Don’t feel guilty about disposable nappies, I have seen granola munching, Prius driving greenies last about 3 weeks on cloth before relenting.

  • Don’t stress and obsess about if they are getting enough milk or not if you are exclusively breastfeeding. If they are following that normal growth curve, its all good. Also, don’t weigh them every single day like I did.

  • Like someone else said… if for some reason you have to switch to formula, it is fine. You haven’t failed as a parent.

  • There will a few poop explosions no matter how efficient you get at putting that diaper on.

  • Depending on your baby, feeding on demand, especially at night, is fine.

  • As much as you can, sleep when the baby sleeps.

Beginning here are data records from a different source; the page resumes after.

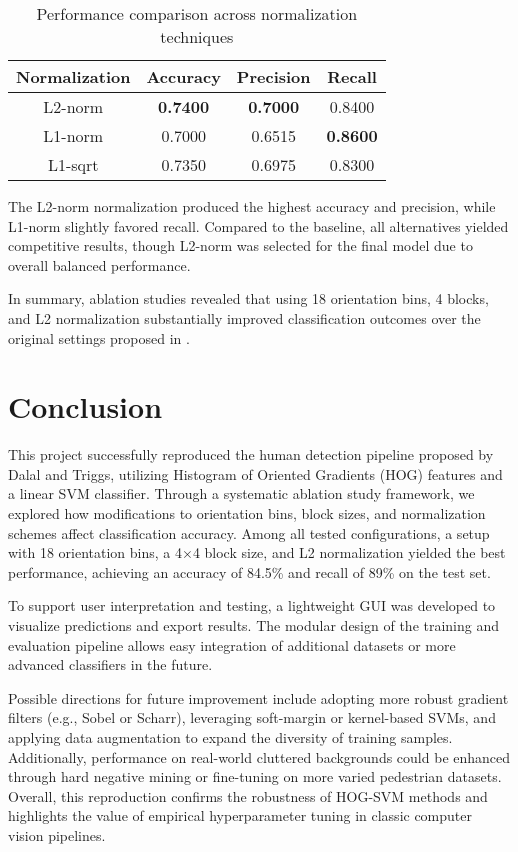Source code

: \documentclass[10pt, onecolumn, a4paper]{article}
\begin{document}
\begin{table}[H]
\centering
\caption{\small Performance comparison across normalization techniques}
\begin{tabular}{|c|c|c|c|}
\hline
\textbf{Normalization} & \textbf{Accuracy} & \textbf{Precision} & \textbf{Recall} \\
\hline
L2-norm & \textbf{0.7400} & \textbf{0.7000} & 0.8400 \\
L1-norm & 0.7000 & 0.6515 & \textbf{0.8600} \\
L1-sqrt & 0.7350 & 0.6975 & 0.8300 \\
\hline
\end{tabular}
\label{tab:norm_ablation}
\end{table}

The L2-norm normalization produced the highest accuracy and precision, while L1-norm slightly favored recall. Compared to the baseline, 
all alternatives yielded competitive results, though L2-norm was selected for the final model due to overall balanced performance.

\vspace{0.5em}
In summary, ablation studies revealed that using 18 orientation bins, 4 blocks, 
and L2 normalization substantially improved classification outcomes over the original settings proposed in \cite{1467360}.

\vspace{0.5em}
\section{Conclusion}
\vspace{0.5em}

This project successfully reproduced the human detection pipeline proposed by Dalal and Triggs, utilizing Histogram of Oriented Gradients (HOG) features and a linear SVM classifier. 
Through a systematic ablation study framework, we explored how modifications to orientation bins, block sizes, and normalization schemes affect classification accuracy. 
Among all tested configurations, a setup with 18 orientation bins, a 4$\times$4 block size, and L2 normalization yielded the best performance, achieving an accuracy of 84.5\% and recall of 89\% on the test set.

To support user interpretation and testing, a lightweight GUI was developed to visualize predictions and export results. 
The modular design of the training and evaluation pipeline allows easy integration of additional datasets or more advanced classifiers in the future.

Possible directions for future improvement include adopting more robust gradient filters (e.g., Sobel or Scharr), leveraging soft-margin or kernel-based SVMs, 
and applying data augmentation to expand the diversity of training samples. 
Additionally, performance on real-world cluttered backgrounds could be enhanced through hard negative mining or fine-tuning on more varied pedestrian datasets. 
Overall, this reproduction confirms the robustness of HOG-SVM methods and highlights the value of empirical hyperparameter tuning in classic computer vision pipelines.

\newpage


\end{document}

  • Trust your partner or other caregivers and let go and take some time to yourself when it’s being offered.

*The TV is a magical device that can give you enough time to shower or put away laundry.

*Babycarriers are great, if you can find a comfortable one- happy baby, and parents with free hands.

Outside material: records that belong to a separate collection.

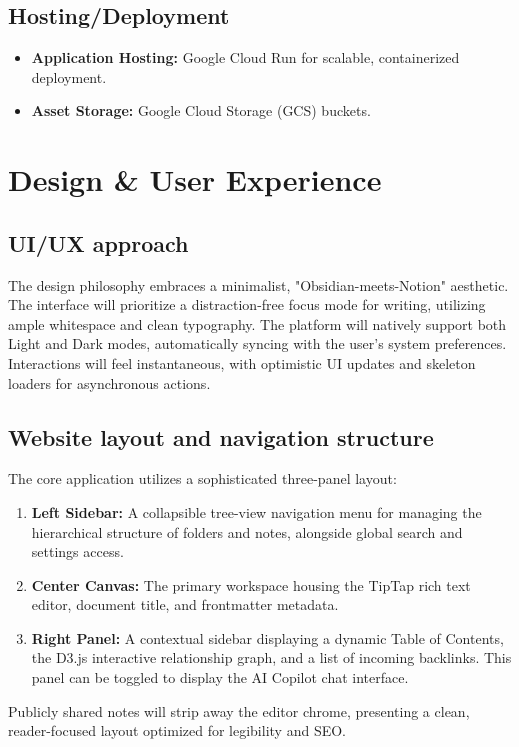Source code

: \documentclass[12pt, a4paper]{article}
\begin{document}
\subsection{Hosting/Deployment}
\begin{itemize}[leftmargin=2em]
    \item \textbf{Application Hosting:} Google Cloud Run for scalable, containerized deployment.
    \item \textbf{Asset Storage:} Google Cloud Storage (GCS) buckets.
\end{itemize}

\section{Design \& User Experience}

\subsection{UI/UX approach}
The design philosophy embraces a minimalist, "Obsidian-meets-Notion" aesthetic. The interface will prioritize a distraction-free focus mode for writing, utilizing ample whitespace and clean typography. The platform will natively support both Light and Dark modes, automatically syncing with the user's system preferences. Interactions will feel instantaneous, with optimistic UI updates and skeleton loaders for asynchronous actions.

\subsection{Website layout and navigation structure}
The core application utilizes a sophisticated three-panel layout:
\begin{enumerate}[leftmargin=2em]
    \item \textbf{Left Sidebar:} A collapsible tree-view navigation menu for managing the hierarchical structure of folders and notes, alongside global search and settings access.
    \item \textbf{Center Canvas:} The primary workspace housing the TipTap rich text editor, document title, and frontmatter metadata.
    \item \textbf{Right Panel:} A contextual sidebar displaying a dynamic Table of Contents, the D3.js interactive relationship graph, and a list of incoming backlinks. This panel can be toggled to display the AI Copilot chat interface.
\end{enumerate}
Publicly shared notes will strip away the editor chrome, presenting a clean, reader-focused layout optimized for legibility and SEO.
\end{document}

*The amount of sleep you can do without is amazing.

*Takeout is worth it some nights, even if you were going to cook a nutritionally balanced healthy meal.

Kissing babies can be the most absorbing activity in the world. A couple of days ago I was holding my babies, and Ithink* I was supposed to pay attention to something else, but I started kissing their little fuzzy heads and didn’t stop for about a minute.

*Some kids are crappy sleepers. Many don’t consolidate their naps into anything longer than twenty minutes until they’re eight or ten months old.

Congratulations! The first few months are so full of change that it’s unbelievable. Enjoy!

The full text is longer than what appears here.